* _EXERCISE GOAL_:
Starting at the line that contains "-> npm run start" and ending at the line that contains "在日常生活中，我们经常需要使", the lines below are to be given again exactly, with nothing added.

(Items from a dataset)
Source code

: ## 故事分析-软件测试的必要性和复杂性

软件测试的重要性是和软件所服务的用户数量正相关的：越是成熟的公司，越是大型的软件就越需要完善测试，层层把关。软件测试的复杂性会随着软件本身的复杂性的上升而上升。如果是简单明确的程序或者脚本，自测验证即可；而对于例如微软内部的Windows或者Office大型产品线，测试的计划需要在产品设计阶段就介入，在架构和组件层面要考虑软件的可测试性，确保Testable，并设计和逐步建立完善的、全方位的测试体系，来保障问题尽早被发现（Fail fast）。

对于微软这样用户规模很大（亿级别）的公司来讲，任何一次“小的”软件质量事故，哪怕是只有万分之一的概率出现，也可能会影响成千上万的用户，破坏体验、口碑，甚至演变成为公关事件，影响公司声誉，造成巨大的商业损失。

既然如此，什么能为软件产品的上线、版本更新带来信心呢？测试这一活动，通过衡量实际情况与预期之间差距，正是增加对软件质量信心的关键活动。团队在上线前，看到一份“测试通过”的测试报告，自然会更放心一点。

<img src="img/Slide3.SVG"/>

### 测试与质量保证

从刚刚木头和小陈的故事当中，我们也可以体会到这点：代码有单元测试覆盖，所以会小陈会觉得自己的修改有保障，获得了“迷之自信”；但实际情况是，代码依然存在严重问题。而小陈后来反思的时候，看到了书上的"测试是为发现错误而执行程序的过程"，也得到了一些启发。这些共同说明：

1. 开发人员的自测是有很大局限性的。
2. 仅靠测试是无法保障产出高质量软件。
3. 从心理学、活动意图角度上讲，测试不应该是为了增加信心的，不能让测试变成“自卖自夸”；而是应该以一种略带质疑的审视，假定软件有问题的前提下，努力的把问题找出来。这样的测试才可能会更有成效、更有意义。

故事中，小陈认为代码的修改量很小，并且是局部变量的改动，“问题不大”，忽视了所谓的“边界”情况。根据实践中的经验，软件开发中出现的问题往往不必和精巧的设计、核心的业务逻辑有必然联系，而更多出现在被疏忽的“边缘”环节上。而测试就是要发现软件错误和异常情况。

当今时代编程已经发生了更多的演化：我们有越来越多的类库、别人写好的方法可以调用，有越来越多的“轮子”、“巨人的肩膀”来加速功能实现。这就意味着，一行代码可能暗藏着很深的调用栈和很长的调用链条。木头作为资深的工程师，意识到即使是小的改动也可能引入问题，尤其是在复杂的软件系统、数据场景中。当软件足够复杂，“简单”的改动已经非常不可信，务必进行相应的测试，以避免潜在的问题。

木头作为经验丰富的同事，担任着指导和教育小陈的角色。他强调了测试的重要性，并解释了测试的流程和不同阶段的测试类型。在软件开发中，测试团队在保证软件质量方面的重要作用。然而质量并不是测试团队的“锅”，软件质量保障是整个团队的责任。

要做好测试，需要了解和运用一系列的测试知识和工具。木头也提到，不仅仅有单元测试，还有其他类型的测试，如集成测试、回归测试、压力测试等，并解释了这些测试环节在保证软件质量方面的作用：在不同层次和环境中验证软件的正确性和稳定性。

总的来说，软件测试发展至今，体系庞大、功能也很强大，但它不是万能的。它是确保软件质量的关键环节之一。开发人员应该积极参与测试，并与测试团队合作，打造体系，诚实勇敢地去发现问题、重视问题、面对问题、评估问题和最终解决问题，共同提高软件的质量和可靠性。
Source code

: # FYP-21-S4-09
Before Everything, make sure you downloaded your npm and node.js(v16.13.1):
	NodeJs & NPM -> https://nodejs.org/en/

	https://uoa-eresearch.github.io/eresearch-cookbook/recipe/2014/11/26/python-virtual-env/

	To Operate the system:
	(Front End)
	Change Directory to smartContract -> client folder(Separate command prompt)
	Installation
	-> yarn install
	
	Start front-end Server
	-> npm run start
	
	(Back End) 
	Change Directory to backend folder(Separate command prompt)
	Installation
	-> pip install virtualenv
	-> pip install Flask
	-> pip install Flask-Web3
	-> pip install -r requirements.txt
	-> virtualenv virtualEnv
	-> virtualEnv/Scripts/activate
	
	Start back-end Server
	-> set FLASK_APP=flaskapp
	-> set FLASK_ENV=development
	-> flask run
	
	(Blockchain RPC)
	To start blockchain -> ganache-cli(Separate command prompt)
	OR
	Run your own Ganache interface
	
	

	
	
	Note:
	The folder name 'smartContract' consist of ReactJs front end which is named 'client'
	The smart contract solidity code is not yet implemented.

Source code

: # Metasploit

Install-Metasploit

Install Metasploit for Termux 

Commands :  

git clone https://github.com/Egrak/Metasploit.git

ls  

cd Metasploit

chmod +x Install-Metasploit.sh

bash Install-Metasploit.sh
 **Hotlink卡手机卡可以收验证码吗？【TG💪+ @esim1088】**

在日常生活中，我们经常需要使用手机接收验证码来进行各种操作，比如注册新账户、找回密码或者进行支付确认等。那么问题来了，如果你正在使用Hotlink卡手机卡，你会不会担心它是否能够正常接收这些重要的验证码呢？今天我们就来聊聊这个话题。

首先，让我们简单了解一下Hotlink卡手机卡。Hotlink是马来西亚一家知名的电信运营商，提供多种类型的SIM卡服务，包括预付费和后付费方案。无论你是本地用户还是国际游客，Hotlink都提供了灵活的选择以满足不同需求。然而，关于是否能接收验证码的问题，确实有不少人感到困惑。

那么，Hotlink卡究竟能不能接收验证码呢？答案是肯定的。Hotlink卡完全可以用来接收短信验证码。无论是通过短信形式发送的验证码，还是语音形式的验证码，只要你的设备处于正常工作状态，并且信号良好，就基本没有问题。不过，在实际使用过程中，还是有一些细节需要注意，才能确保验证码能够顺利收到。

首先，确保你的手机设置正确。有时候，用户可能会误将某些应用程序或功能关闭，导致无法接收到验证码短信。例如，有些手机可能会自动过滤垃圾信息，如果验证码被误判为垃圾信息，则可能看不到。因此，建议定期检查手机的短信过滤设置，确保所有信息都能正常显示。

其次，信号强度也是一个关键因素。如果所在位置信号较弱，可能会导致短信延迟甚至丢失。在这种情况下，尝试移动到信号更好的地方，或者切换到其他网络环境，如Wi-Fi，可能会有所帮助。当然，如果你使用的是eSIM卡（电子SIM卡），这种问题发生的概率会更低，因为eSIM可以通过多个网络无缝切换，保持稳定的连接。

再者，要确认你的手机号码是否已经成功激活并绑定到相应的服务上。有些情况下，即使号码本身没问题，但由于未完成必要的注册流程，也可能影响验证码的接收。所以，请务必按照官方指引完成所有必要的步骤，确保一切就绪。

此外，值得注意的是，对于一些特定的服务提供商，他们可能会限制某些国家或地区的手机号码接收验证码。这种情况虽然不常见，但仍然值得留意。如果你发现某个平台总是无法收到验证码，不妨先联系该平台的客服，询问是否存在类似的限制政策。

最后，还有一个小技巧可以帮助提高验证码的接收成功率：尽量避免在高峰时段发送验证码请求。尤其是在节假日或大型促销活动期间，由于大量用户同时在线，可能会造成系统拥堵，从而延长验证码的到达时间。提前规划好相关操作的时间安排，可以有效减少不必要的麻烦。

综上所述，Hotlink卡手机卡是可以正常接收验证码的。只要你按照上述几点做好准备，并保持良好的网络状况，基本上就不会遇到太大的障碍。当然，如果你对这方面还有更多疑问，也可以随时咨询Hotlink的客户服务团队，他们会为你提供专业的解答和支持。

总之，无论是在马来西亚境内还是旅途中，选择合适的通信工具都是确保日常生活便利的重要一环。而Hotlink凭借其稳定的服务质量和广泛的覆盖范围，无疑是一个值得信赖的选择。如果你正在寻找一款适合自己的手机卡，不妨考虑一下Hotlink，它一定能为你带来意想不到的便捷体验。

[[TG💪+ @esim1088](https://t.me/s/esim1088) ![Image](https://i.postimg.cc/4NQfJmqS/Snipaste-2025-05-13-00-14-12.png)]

* _ANSWER FOR THE TASK_:
	-> npm run start
	
	(Back End) 
	Change Directory to backend folder(Separate command prompt)
	Installation
	-> pip install virtualenv
	-> pip install Flask
	-> pip install Flask-Web3
	-> pip install -r requirements.txt
	-> virtualenv virtualEnv
	-> virtualEnv/Scripts/activate
	
	Start back-end Server
	-> set FLASK_APP=flaskapp
	-> set FLASK_ENV=development
	-> flask run
	
	(Blockchain RPC)
	To start blockchain -> ganache-cli(Separate command prompt)
	OR
	Run your own Ganache interface
	
	

	
	
	Note:
	The folder name 'smartContract' consist of ReactJs front end which is named 'client'
	The smart contract solidity code is not yet implemented.

Source code

: # Metasploit

Install-Metasploit

Install Metasploit for Termux 

Commands :  

git clone https://github.com/Egrak/Metasploit.git

ls  

cd Metasploit

chmod +x Install-Metasploit.sh

bash Install-Metasploit.sh
 **Hotlink卡手机卡可以收验证码吗？【TG💪+ @esim1088】**

在日常生活中，我们经常需要使用手机接收验证码来进行各种操作，比如注册新账户、找回密码或者进行支付确认等。那么问题来了，如果你正在使用Hotlink卡手机卡，你会不会担心它是否能够正常接收这些重要的验证码呢？今天我们就来聊聊这个话题。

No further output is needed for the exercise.